▸ The problem: Every line that contains the word "bower" should be copied from the records below.

(Stored data)
== Segment start ==

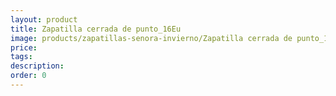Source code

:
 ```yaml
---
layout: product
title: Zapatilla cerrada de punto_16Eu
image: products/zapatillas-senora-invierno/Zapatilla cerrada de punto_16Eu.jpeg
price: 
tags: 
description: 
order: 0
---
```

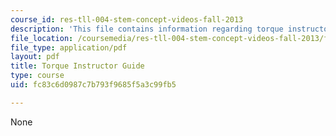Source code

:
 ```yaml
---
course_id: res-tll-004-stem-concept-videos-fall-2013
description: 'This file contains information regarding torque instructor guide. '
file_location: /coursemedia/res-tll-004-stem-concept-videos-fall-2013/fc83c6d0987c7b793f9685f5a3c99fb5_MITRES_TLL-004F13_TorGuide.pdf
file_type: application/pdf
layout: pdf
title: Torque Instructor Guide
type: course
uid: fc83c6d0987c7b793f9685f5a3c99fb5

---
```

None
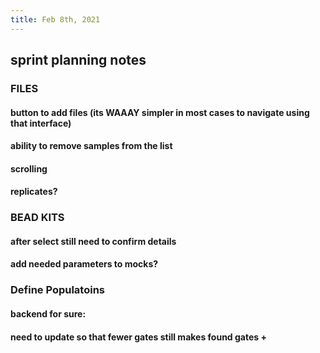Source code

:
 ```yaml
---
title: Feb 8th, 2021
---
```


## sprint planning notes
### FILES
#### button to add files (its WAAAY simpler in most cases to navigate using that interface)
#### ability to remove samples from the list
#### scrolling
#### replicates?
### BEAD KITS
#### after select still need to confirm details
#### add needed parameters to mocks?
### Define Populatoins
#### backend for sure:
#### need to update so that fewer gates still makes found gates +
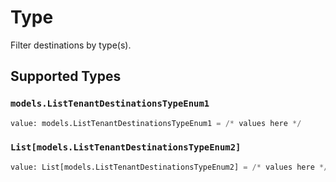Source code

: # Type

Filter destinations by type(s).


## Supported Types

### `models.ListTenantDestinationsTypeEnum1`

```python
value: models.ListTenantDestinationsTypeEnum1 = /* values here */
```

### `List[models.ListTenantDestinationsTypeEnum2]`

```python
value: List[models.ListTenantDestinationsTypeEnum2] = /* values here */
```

== Segment end ==
== Segment start ==

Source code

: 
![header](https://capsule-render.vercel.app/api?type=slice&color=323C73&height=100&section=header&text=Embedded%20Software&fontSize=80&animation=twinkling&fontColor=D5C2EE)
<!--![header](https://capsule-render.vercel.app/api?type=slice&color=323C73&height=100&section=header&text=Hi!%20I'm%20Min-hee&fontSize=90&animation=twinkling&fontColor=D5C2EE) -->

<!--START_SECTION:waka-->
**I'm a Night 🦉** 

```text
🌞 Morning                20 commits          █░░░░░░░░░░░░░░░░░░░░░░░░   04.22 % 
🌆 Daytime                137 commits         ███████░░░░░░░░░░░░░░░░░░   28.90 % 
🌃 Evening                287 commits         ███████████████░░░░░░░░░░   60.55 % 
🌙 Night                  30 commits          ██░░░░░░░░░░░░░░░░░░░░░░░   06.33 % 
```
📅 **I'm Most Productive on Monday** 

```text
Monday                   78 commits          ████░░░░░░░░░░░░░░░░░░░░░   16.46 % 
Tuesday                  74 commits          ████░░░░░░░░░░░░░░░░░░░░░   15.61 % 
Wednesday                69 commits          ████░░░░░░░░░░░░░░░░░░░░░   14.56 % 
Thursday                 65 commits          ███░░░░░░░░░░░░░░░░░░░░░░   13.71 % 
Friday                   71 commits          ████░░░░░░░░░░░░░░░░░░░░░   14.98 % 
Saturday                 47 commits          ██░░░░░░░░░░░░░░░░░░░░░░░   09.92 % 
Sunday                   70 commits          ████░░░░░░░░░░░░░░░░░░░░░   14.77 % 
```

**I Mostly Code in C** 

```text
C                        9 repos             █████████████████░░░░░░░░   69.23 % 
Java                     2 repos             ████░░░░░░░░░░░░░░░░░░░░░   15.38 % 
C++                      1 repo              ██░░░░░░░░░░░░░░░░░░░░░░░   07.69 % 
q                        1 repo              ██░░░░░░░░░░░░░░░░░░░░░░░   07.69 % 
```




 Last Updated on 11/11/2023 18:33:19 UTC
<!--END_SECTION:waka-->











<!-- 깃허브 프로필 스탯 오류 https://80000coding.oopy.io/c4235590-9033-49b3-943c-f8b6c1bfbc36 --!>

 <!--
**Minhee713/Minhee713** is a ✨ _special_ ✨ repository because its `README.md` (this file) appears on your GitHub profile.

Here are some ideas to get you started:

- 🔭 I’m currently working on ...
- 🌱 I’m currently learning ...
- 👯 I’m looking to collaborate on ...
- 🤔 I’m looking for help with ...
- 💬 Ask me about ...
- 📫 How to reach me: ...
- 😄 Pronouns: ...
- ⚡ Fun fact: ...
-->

== Segment end ==
== Segment start ==

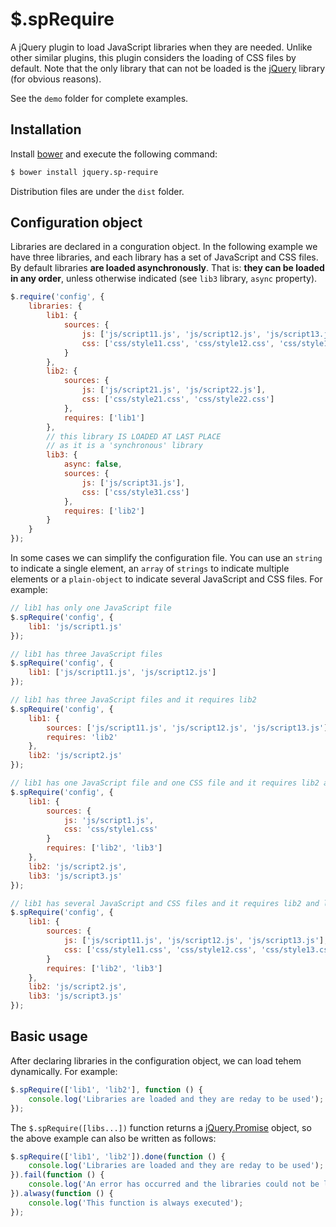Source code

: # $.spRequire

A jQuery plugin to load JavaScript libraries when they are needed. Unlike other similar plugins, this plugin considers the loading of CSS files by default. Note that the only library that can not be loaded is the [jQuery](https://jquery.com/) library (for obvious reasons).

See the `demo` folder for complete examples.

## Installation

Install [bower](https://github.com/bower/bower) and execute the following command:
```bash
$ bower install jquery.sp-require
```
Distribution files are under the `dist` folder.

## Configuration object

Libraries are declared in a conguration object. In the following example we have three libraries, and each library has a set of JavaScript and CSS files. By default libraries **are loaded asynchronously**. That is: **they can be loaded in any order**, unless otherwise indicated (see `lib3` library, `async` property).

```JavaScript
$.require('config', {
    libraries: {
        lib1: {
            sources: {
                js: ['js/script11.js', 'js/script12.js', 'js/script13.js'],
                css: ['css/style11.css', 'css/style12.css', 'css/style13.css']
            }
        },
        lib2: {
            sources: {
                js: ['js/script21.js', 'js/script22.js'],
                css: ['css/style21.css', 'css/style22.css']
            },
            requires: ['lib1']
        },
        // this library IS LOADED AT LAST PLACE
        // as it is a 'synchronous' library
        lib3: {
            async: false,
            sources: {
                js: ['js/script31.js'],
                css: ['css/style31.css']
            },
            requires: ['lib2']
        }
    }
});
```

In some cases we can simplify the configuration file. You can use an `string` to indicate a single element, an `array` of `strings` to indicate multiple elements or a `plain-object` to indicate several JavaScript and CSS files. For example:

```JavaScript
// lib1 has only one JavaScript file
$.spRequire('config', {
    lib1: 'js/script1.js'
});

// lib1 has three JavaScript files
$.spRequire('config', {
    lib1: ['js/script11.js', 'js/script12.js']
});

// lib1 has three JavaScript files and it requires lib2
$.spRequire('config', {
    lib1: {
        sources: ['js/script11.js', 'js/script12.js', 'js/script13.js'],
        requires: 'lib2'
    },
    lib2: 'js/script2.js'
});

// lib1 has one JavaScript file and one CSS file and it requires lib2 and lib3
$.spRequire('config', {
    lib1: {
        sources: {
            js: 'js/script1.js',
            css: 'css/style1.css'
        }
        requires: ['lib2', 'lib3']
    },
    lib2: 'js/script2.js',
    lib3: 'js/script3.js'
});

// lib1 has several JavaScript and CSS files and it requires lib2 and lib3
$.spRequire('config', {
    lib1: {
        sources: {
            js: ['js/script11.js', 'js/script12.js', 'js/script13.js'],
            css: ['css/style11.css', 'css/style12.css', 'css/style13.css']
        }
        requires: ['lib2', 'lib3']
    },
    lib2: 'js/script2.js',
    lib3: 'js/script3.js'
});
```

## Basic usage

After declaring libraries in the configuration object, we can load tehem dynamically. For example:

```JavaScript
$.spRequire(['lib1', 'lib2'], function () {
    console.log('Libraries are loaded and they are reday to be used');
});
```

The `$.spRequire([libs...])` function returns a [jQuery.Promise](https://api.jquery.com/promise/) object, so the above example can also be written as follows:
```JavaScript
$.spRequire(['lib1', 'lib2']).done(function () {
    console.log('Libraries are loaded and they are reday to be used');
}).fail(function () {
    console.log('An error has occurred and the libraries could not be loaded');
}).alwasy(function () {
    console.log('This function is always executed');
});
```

== Segment end ==

▸ Task response:
Install [bower](https://github.com/bower/bower) and execute the following command:
$ bower install jquery.sp-require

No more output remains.